For decades, the complexity of albumin has been researched extensively, yet many manufacturers and users of the protein have treated it more as a commodity. Because albumin has been readily available, suppliers and purchasers alike have frequently relied on more obvious measures of “purity” and other minimal release criteria to make their decisions. If a lot does not perform well in practice, the typical supplier's response has been to investigate the manufacturing process for deviations, then correct them if found and make another lot. This is a costly strategy for both manufacturer and purchaser — especially if the “corrected” lot still doesn't work. So what's the answer? We can begin with an appreciation of albumin's heterogeneity, then determine the effects of purification processes on its properties, and correlate those properties to the product application.

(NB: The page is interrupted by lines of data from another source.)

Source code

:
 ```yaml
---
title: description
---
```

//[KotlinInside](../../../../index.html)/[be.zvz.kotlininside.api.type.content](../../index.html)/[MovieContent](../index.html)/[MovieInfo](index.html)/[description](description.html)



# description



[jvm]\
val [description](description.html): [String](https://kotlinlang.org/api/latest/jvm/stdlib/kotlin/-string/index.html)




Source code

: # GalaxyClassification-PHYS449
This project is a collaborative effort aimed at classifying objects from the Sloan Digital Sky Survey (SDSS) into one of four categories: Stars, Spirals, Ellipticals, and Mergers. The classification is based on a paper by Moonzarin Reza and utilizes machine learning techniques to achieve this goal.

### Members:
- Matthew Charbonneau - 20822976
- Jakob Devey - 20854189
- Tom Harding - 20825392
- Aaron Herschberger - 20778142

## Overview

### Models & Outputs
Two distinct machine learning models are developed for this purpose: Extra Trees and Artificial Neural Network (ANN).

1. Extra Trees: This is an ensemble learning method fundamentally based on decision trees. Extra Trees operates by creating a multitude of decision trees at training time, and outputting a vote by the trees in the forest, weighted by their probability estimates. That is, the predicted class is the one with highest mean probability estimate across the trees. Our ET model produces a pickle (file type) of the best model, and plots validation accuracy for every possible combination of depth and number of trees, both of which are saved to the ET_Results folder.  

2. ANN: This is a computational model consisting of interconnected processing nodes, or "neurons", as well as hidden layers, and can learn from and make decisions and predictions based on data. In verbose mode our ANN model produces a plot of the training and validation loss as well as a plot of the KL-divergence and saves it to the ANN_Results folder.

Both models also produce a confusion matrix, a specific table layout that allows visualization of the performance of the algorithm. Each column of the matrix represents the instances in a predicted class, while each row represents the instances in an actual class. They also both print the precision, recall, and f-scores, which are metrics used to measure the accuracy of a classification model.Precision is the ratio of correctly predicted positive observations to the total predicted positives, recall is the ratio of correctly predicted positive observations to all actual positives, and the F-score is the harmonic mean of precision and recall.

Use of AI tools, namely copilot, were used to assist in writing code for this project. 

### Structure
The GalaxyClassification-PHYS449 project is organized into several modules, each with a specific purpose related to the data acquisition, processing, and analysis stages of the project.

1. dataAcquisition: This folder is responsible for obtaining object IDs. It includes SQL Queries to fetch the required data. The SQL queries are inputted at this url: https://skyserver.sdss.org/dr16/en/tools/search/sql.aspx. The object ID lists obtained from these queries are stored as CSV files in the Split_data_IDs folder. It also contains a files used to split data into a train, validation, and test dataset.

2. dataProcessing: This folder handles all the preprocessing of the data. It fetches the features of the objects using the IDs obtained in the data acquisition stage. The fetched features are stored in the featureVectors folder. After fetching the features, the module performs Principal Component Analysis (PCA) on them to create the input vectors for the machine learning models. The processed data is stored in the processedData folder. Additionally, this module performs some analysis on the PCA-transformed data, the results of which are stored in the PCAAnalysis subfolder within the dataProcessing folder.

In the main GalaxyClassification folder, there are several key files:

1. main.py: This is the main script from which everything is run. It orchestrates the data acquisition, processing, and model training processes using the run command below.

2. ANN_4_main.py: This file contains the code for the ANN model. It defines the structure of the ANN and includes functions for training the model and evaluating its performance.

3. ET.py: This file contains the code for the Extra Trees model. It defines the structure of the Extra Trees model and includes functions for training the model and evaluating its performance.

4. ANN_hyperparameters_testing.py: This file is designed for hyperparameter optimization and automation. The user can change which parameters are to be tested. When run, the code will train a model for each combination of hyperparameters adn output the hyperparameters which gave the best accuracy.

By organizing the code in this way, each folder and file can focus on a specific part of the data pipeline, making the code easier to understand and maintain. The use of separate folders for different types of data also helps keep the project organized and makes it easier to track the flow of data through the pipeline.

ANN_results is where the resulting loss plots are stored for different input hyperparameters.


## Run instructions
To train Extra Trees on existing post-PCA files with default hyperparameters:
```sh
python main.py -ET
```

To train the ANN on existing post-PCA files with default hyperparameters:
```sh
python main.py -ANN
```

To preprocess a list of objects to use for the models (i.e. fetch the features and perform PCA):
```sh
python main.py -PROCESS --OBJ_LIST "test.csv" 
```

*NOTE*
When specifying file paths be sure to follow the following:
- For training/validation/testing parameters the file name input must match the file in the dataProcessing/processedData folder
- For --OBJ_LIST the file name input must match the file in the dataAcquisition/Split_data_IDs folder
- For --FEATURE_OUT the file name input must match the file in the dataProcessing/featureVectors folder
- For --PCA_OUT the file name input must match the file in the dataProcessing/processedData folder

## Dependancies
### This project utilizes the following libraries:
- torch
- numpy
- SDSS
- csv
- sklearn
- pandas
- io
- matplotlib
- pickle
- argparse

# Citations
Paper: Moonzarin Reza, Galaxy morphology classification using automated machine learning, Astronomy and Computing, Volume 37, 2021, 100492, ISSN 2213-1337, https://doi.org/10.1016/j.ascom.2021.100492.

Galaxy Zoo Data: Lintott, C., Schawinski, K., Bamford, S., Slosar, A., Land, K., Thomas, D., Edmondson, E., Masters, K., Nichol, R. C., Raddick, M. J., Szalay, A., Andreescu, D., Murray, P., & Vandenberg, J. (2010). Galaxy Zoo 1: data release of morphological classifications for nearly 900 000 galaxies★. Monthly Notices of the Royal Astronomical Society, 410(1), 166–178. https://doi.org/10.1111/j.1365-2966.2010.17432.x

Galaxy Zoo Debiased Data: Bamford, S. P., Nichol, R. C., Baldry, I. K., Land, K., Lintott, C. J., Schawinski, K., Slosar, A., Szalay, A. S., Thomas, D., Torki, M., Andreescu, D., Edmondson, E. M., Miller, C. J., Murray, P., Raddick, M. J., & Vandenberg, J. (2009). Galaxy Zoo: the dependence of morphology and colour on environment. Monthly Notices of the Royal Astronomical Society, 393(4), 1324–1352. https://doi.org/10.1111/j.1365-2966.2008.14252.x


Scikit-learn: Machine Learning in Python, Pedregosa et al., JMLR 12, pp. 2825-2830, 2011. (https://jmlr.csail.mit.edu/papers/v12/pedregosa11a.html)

Albumin is the most abundant serum protein. It serves several functions in vivo: e.g., binding and transport of fatty acids, hormones, and metal ions; maintenance of osmotic pressure and pH; and binding of exogenous toxins and products of lipid oxidation (1). Over time, development of large-scale purification methods have translated those functions into diagnostic, cell culture, and microbiological applications. It is important to note, however, that purification procedures can promote molecular changes and thereby add to the already complex nature of albumin. That increase in heterogeneity can cause unpredictable performance in vitro. Consequently, it is important for suppliers to understand how the process modifies the end product — and for buyers to consider the potential effects that process-induced modifications can have on the performance of their process. Relying strictly on published product specifications is often insufficient when making a decision to purchase.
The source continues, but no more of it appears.